# Significant dispersion test

I used DHARMa for my residual diagnostics. For two models, the dispersion test is significant even though the rest of the diagnostic output looks good. I am wondering if both my models are correct despite the dispersion test being significant.

I conducted an experiment at three different locations, each containing 4 plots. Each plot was subjected to a different treatment for one consecutive week. During this week, measurements were conducted two times a day (included as time_since_start (h) of experiment) and on each plot a camera trap was placed to observe animal behaviour. The experiment was repeated three times.

I would like to test if the time since the start of the experiment influences the duration of a certain behavioural trait recorded by the camera traps. To test this I created the following model:

glmmTMB(cbind(time_behaviour, total_video_duration- time_behaviour) ~
Treatment*I(sqrt(Time_since_start)) + Repetition + Location,
ziformula = ~ 1,family = "betabinomial")


Originally, I had thought to add the “Repetition” and “Location” as random effects in the model. However as n = 3 for both, I had to add them as fixed effects. When checking my model output using DHARMa the plots look good, but the Dispersion test is significant (P = 0.048).

Even though this is only just significant, a similar problem occurs with another model. For example:

glmmTMB(cbind(Nr_shoots_browsed, total_shoots_available- Nr_shoots_browsed) ~
Treatment*I(sqrt(Time_since_start)) + Repetition + Location,
ziformula = ~ 1,family = "betabinomial")


Interestingly, the dispersion test of the model above is not significant when I remove all NA’s in the dataset even though these NA’s occur in other variables than the ones used in the model. Removing these rows with NA’s, results in the removal of rows where the total_shoots_available is 1, where all with >1 remain in the dataset. Ecologically, it would be wrong to remove these and therefore I would leave them in.
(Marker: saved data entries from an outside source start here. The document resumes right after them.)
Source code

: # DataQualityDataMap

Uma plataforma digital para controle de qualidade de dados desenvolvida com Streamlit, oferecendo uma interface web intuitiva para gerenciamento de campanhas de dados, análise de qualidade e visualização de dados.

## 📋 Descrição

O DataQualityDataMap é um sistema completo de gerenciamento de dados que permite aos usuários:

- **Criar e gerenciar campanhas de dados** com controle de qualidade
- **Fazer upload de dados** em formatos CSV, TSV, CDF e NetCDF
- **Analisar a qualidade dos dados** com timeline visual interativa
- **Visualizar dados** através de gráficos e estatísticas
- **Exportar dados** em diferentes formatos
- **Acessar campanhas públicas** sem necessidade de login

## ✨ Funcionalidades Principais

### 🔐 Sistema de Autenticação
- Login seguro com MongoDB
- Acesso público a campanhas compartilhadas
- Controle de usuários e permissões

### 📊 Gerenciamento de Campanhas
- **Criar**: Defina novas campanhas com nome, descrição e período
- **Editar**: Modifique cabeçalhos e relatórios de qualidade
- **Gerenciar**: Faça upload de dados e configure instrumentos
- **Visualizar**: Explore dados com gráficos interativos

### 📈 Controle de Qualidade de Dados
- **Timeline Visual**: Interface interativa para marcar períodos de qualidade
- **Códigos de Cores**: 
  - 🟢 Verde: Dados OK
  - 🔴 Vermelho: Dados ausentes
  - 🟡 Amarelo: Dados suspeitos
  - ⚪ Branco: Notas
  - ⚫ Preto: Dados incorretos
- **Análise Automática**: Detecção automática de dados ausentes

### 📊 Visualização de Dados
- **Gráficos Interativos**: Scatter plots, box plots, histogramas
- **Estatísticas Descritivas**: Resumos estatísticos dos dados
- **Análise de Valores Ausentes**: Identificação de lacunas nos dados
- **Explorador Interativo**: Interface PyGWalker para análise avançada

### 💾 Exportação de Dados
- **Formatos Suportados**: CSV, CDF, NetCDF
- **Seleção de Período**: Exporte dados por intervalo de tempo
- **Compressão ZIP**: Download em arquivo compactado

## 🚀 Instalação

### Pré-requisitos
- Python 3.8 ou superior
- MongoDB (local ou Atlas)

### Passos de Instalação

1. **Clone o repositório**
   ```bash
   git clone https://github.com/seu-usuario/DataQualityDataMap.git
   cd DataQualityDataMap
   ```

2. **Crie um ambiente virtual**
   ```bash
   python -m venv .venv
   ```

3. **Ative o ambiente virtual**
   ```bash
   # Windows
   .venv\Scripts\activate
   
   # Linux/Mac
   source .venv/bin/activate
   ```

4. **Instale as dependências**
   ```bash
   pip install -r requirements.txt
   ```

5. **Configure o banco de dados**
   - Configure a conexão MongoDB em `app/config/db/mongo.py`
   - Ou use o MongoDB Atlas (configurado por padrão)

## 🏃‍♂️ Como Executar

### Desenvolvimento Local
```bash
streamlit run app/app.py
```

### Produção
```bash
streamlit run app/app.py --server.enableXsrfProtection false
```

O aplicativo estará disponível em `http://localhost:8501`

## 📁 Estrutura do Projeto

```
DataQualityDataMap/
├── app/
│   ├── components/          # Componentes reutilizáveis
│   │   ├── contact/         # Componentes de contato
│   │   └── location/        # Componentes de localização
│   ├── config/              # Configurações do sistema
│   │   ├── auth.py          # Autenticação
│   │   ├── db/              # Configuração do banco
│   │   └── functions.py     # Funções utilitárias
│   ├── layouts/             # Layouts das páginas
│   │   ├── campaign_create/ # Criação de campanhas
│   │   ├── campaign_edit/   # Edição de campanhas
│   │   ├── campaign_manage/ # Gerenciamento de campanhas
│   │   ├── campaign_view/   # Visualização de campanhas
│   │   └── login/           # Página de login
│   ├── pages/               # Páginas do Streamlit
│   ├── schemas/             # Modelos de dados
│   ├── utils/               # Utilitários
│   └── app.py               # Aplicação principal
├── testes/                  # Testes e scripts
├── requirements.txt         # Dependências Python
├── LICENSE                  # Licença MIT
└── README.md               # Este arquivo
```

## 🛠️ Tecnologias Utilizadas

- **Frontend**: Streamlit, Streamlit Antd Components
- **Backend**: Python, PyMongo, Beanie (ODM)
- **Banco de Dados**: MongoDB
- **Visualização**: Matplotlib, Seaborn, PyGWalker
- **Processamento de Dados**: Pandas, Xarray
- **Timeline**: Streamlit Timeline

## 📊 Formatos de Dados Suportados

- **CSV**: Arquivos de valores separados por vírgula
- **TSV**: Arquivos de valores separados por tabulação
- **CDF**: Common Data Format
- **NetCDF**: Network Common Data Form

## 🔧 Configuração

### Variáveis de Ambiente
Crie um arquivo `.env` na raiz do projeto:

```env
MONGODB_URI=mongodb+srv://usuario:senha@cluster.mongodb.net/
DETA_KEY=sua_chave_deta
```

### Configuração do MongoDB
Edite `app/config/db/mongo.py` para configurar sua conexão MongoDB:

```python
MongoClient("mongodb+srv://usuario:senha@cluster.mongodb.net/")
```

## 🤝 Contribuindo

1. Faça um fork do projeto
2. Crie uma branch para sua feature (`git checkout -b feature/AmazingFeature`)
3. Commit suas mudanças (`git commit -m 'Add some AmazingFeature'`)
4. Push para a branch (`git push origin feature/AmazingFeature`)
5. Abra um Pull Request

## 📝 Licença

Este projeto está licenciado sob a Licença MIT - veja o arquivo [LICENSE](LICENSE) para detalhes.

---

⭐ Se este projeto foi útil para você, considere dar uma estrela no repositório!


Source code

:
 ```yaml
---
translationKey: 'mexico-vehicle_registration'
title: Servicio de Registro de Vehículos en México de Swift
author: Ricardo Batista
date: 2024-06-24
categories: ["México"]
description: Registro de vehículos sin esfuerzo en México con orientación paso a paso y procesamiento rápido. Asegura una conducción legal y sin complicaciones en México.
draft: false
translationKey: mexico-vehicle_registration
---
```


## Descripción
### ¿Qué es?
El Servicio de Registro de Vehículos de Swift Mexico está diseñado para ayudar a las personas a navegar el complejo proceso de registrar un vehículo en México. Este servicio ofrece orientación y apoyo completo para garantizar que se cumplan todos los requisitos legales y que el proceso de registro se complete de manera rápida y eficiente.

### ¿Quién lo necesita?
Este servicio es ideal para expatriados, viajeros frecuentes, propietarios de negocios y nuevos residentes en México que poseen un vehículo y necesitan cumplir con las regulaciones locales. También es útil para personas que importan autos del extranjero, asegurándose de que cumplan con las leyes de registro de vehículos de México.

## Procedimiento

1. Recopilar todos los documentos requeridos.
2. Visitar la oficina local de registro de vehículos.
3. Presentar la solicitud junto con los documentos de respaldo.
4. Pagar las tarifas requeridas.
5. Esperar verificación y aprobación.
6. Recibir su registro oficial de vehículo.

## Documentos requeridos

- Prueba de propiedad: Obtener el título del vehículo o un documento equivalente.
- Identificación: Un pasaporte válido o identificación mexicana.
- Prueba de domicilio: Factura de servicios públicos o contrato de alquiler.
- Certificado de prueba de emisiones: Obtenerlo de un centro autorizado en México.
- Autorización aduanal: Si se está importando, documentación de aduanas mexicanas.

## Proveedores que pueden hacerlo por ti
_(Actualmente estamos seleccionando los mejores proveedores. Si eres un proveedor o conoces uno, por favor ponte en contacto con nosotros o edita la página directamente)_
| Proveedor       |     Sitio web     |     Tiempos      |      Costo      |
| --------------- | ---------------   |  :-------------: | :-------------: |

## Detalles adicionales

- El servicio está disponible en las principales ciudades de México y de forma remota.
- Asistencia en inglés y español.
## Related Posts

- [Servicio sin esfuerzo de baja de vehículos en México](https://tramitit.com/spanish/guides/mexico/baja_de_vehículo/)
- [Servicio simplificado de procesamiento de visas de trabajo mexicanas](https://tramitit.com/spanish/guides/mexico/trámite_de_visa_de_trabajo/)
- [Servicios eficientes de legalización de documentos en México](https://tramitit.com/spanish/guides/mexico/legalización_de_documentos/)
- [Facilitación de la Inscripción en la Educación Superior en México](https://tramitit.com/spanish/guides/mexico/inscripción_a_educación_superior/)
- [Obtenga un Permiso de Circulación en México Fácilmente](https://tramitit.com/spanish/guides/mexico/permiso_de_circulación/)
Furthermore, the cbind structure should account for differences in the total_shoot_available.

I have been playing around a lot with these models, but so far I haven’t found a solution yet. When looking at different posts, I am tempted to accept these models but I am not really sure if this is correct.

Now my question is: Is this significant dispersion a problem and if yes what could I do to make this model better?

I'm the developer of DHARMa. This is a pretty common question, and there is a section in the vignette giving guidance on that, but I just realised now that it's not very well placed, so I will change that. Anyway, that's what I wrote in the vignette about the dispersion tests:

A word of warning that applies also to all other tests that follow: significance in hypothesis tests depends on at least 2 ingredients: strength of the signal, and number of data points. Hence, the p-value alone is not a good indicator of the extent to which your residuals deviate from assumptions. Specifically, if you have a lot of data points, residual diagnostics will nearly inevitably become significant, because having a perfectly fitting model is very unlikely. That, however, doesn’t necessarily mean that you need to change your model. The p-values confirm that there is a deviation from your null hypothesis. It is, however, in your discretion to decide whether this deviation is worth worrying about. If you see a dispersion parameter of 1.01, I would not worry, even if the test is significant. A significant value of 5, however, is clearly a reason to move to a model that accounts for overdispersion.